■ **TASK TO CARRY OUT**:
State, as a single number, how many lines in the data below contain "Development".

■ **SOURCE MATERIAL**:
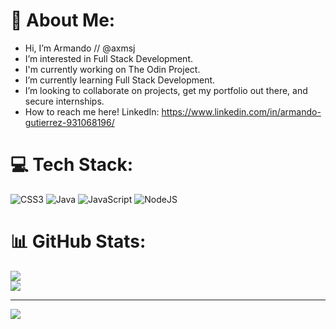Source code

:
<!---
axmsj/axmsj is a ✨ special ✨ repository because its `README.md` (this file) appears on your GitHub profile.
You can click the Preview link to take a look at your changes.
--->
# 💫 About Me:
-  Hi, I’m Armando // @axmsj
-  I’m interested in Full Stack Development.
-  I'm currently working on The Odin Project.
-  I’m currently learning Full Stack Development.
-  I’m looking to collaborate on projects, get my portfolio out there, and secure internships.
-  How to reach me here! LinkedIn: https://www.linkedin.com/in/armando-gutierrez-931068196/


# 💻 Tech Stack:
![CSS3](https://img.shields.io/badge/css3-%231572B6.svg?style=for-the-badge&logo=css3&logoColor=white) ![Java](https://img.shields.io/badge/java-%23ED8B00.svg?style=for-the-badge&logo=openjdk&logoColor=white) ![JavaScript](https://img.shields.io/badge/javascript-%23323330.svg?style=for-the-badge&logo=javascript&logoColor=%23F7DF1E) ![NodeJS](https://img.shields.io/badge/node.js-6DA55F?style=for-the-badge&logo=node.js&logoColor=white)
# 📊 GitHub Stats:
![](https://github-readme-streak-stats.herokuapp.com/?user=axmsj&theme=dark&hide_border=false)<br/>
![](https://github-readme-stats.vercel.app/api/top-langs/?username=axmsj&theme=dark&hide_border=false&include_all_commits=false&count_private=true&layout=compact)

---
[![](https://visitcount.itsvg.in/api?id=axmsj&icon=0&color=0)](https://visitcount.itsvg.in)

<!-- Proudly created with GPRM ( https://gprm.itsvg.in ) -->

■ **WRITTEN SOLUTION**:
2